● What the task asks
Scan the listing below for the string "сървъри" and copy each line where it turns up.

○ ○ ○

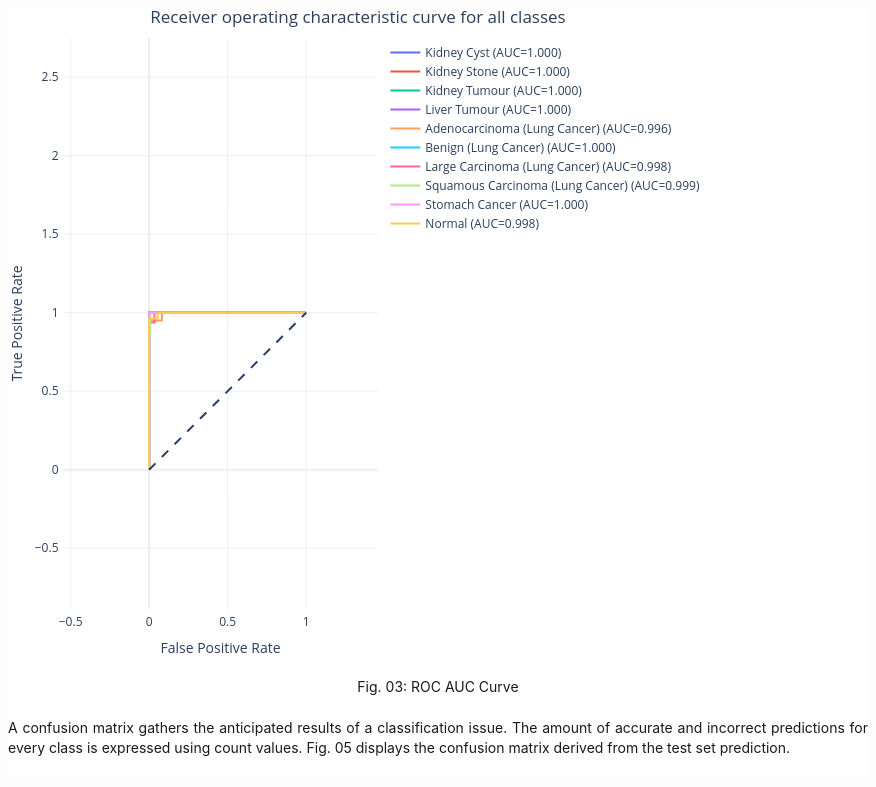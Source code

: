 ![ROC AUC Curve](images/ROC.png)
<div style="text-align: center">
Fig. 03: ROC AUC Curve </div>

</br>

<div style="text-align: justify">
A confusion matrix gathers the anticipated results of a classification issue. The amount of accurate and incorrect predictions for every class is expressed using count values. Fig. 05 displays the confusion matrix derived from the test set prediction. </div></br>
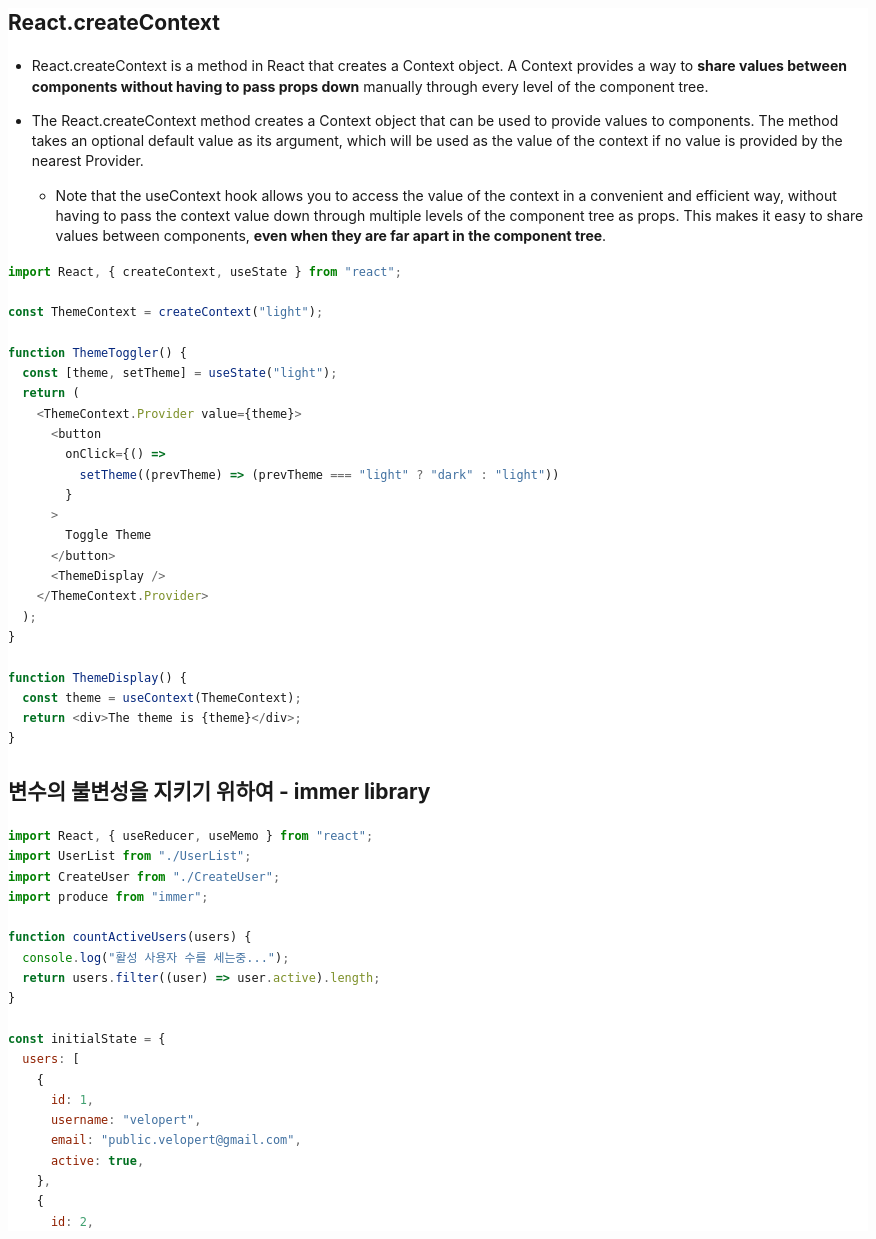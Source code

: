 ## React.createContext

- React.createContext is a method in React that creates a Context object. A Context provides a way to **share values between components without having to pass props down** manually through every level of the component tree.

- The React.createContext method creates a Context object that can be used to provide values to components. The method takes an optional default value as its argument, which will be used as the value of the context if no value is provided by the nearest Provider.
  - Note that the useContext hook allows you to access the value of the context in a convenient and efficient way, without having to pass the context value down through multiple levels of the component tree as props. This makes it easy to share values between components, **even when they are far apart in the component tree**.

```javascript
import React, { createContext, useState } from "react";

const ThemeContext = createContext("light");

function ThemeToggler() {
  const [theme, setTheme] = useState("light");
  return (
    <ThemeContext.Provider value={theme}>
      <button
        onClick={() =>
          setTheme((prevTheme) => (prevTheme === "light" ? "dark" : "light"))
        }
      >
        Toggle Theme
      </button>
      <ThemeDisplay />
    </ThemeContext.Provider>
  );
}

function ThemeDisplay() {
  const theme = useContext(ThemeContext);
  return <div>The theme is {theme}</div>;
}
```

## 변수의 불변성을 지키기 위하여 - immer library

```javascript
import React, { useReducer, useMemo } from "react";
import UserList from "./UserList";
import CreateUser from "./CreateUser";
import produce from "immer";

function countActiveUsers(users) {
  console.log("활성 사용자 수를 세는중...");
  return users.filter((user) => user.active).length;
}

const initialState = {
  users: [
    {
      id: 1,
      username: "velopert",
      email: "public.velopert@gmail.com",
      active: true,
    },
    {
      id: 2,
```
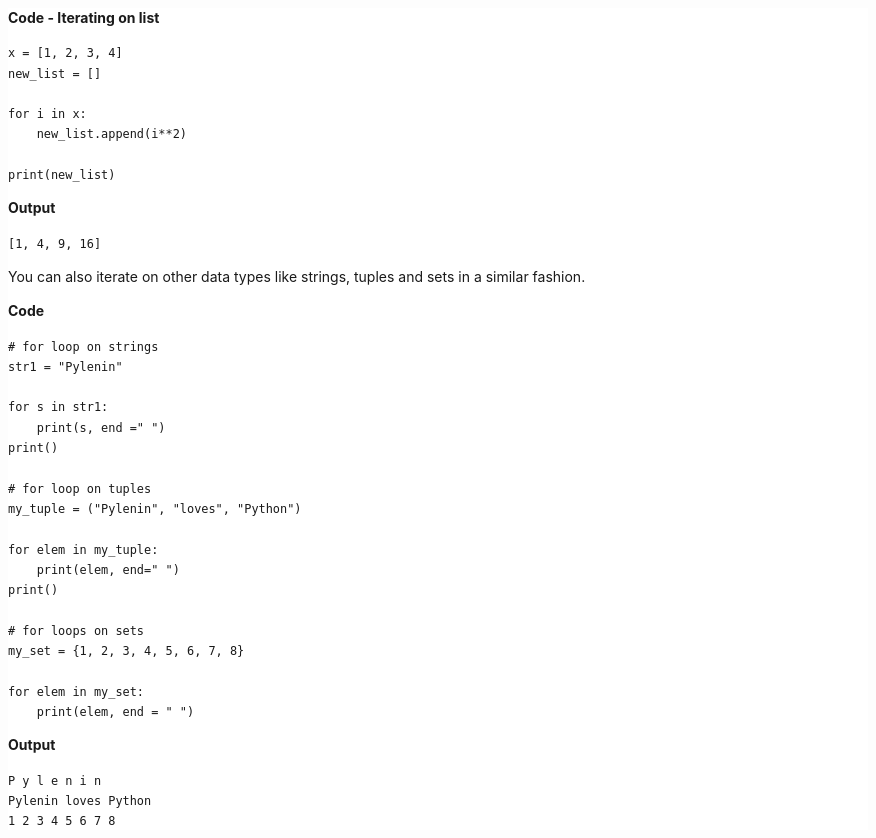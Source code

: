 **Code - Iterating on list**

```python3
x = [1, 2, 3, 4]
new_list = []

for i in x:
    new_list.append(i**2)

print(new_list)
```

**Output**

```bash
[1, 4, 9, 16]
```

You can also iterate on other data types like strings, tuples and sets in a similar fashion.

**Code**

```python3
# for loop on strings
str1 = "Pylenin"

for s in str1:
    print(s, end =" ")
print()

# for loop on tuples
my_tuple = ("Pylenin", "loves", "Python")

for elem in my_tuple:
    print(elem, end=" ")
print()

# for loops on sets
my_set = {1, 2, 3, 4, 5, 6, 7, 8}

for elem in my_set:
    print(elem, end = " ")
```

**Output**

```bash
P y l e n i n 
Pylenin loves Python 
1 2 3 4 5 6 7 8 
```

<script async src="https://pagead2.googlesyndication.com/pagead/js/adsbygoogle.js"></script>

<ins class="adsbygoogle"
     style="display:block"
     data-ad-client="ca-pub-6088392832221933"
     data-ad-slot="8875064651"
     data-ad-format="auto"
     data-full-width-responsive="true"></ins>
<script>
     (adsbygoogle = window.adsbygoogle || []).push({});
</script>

○ ○ ○

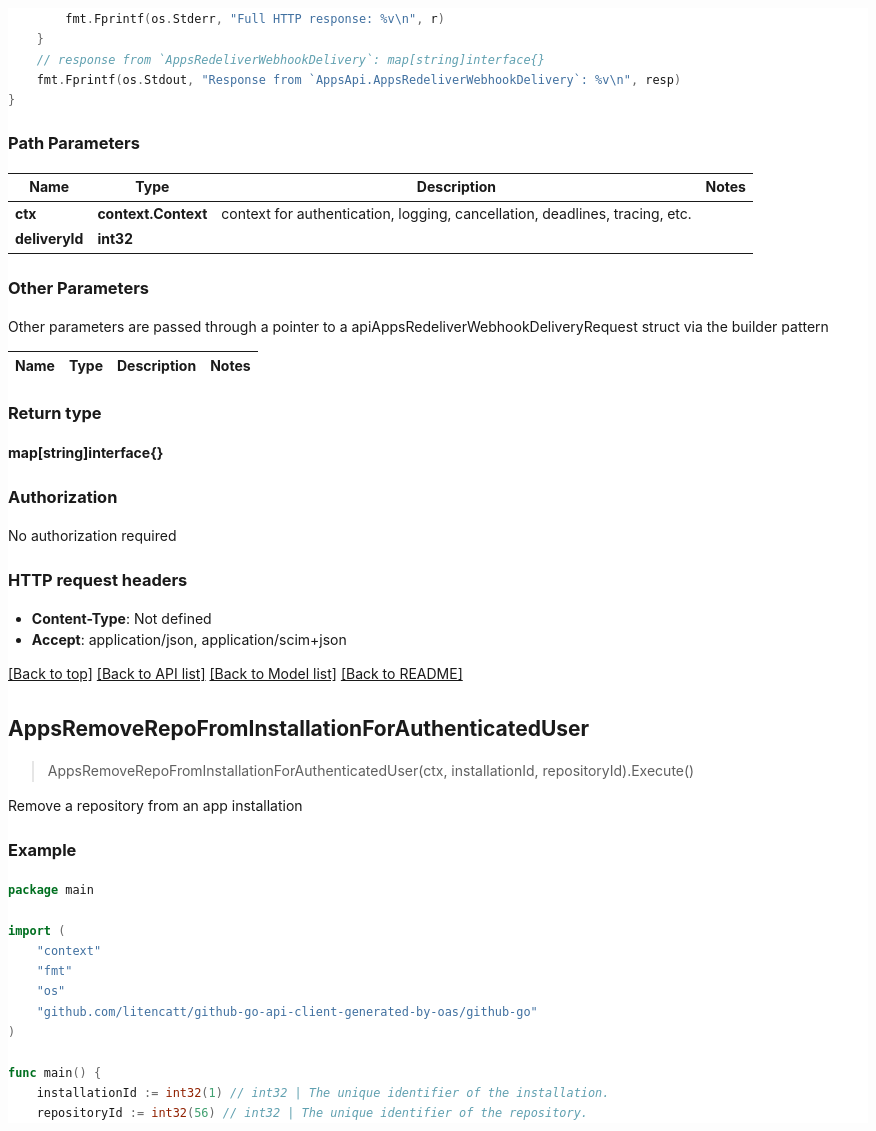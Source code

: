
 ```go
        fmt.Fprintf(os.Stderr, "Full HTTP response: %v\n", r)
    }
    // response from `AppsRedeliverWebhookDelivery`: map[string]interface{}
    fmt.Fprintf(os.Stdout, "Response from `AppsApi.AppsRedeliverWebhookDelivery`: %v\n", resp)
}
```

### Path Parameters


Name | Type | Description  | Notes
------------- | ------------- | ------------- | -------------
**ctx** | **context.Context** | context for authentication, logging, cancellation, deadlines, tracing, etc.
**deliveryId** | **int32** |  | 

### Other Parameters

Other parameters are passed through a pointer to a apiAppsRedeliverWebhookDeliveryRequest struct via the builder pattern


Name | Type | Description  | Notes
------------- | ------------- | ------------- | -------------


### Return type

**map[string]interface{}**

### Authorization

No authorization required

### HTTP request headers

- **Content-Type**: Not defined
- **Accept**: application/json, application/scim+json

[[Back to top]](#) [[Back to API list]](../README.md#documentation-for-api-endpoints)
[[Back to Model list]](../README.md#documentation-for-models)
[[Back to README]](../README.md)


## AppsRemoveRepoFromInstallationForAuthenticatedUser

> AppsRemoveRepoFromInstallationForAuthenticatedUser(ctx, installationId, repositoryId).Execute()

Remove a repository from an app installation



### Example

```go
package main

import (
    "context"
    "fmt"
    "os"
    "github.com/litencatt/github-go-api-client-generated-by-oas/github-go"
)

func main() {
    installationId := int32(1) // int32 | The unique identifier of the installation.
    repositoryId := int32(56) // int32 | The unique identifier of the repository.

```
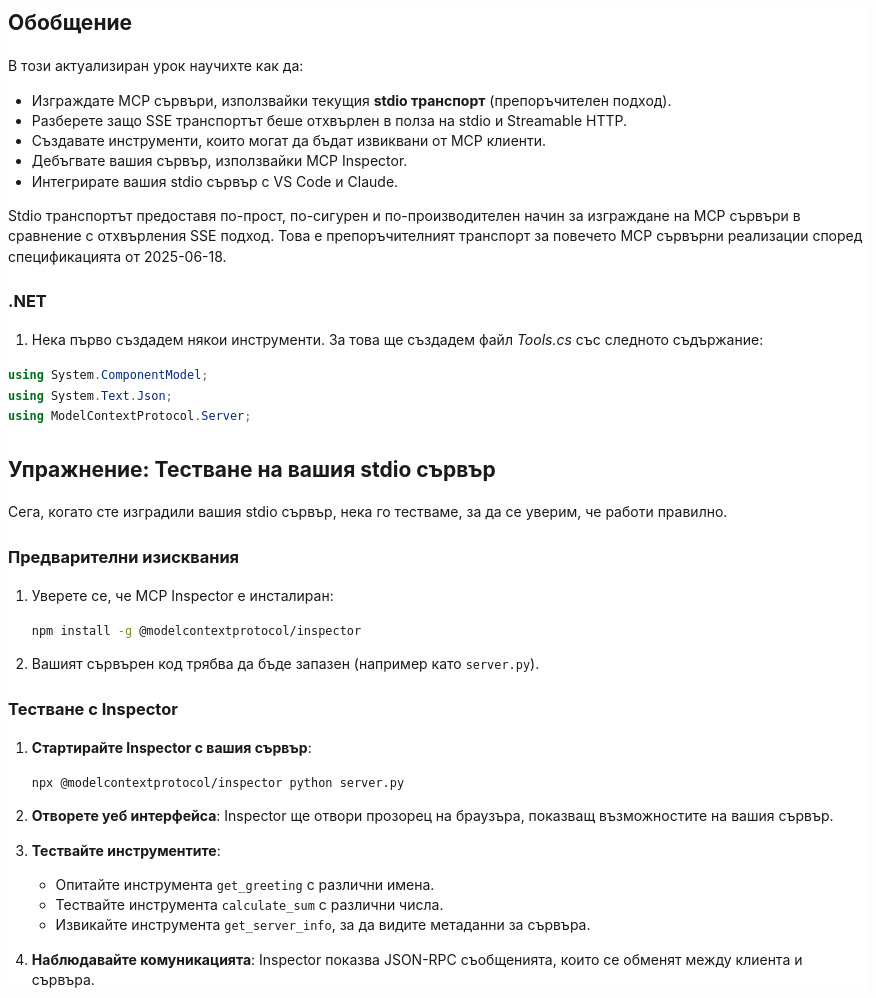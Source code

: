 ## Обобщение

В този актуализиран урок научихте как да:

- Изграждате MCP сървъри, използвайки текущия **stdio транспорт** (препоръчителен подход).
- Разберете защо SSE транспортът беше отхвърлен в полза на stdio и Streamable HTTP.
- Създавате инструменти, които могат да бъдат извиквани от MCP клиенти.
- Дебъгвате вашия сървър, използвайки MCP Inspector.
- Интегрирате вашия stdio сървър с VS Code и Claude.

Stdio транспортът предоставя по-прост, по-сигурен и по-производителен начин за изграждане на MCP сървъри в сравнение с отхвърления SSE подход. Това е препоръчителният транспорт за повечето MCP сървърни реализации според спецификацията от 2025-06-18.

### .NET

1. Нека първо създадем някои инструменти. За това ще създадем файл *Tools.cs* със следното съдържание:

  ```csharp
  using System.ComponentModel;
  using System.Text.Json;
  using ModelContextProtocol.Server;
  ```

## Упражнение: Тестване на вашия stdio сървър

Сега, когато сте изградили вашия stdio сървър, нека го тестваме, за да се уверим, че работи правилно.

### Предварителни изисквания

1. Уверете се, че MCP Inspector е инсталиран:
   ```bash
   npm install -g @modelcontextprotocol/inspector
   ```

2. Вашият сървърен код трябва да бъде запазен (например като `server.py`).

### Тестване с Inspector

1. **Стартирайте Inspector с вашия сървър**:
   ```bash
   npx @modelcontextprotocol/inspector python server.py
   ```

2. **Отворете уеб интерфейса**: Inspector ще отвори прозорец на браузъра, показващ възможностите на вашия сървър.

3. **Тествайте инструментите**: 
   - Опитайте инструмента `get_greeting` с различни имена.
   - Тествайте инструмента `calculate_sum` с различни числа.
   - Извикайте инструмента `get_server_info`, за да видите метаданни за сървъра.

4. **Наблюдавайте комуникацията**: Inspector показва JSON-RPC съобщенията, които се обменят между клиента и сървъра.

○ ○ ○

● Exercise response
- Изграждате MCP сървъри, използвайки текущия **stdio транспорт** (препоръчителен подход).
Stdio транспортът предоставя по-прост, по-сигурен и по-производителен начин за изграждане на MCP сървъри в сравнение с отхвърления SSE подход. Това е препоръчителният транспорт за повечето MCP сървърни реализации според спецификацията от 2025-06-18.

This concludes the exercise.